How on earth have we failed so miserably in dealing with sexual assault on campus?
With due process still under fire at America’s elite schools, and legislation on campus sexual assault pending in Congress, it is timely to reflect on a letter the American Council on Education’s president, Molly Broad, sent to the Senate Committee on Health, Education, Labor & Pensions last month. Therein, Broad explains the difficulties faced by campus administrators in dealing with accusations of sexual assault. She is worth quoting at length:
Conducting education and providing information is an area where college officials have vast experience. … But performing investigations and adjudicating cases is a far more difficult challenge. … Our disciplinary and grievance procedures were designed to provide appropriate resolution of institutional standards for student conduct, especially with respect to academic matters. They were never meant for misdemeanors, let alone felonies. While we take our obligations to the victims/survivors of sexual assault very seriously and are fully aware of our responsibilities with respect to sexual assaults, our on-campus disciplinary processes are not proxies for the criminal justice system, nor should they be.
Simply put, the higher education community is not equipped to play judge, jury, and executioner in matters that require the expertise of law enforcement and judges. After all, incidents of assault are often clouded in a morass of drugs, alcohol, and spotty memories. And when the accused actually is guilty, colleges and universities lack the authority to mete out the kind of punishment a crime as serious as sexual assault deserves. No matter how you cut it, someone, whether the accused or the victim, will not see justice served.

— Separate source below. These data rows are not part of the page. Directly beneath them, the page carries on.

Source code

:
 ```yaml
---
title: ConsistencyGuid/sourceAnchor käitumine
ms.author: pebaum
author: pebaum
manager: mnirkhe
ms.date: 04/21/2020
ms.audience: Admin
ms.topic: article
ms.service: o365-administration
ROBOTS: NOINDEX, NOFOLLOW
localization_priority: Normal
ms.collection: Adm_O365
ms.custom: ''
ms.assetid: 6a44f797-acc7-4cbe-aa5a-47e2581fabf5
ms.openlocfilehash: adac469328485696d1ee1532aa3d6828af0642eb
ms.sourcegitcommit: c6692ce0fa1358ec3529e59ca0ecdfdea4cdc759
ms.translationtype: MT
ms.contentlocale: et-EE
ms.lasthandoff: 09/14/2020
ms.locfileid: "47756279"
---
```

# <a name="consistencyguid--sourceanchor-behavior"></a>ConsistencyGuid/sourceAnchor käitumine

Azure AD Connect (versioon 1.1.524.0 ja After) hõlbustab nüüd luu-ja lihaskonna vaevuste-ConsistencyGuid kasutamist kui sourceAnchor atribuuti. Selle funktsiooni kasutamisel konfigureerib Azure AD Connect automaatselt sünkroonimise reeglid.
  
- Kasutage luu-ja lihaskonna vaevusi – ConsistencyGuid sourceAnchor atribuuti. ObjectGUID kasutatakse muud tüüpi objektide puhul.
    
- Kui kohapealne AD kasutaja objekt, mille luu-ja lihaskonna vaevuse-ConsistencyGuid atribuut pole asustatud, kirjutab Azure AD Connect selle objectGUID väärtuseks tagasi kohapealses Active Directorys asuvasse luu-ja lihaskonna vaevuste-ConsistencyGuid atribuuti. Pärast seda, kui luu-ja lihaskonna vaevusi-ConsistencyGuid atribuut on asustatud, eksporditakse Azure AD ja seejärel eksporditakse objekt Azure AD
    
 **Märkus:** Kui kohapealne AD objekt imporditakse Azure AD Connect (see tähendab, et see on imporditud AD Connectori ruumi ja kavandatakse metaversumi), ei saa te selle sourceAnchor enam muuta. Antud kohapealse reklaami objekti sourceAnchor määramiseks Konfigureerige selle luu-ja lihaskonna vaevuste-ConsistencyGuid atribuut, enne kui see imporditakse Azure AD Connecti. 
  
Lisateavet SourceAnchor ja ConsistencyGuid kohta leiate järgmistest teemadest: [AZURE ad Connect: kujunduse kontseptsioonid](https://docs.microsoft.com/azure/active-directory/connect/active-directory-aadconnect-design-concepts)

In spite of this, the Department of Education’s Office of Civil Rights (OCR) continues to insist that campus bureaucrats deal with matters of criminal sensitivity. The OCR has led a shakedown of schools with Title IX complaints. As Broad notes in her letter, OCR guidance is often unclear and inconsistent with other federal laws. On occasion, OCR requirements have even undermined institutions’ ability to cooperate with local law enforcement! But the Obama Administration’s OCR keeps pressing on, threatening to expand its “guidance” to elementary and secondary schools.
Sexual assault is too serious an issue to be dealt with in a parallel, quasi-legal system run by college administrators who proclaim their own lack of competence in these matters. As Broad correctly points out, colleges and universities are equipped to provide education and training about sexual assault. And it would be wonderful to see schools take serious steps to provide alternatives to the reigning culture of underage drinking and parties on many campuses. But this is an opportunity for trustees, presidents, and administrators to work together and remind the OCR that colleges are educational institutions, not law enforcement agencies.
Sexual assault is a crime. Let’s treat it as one.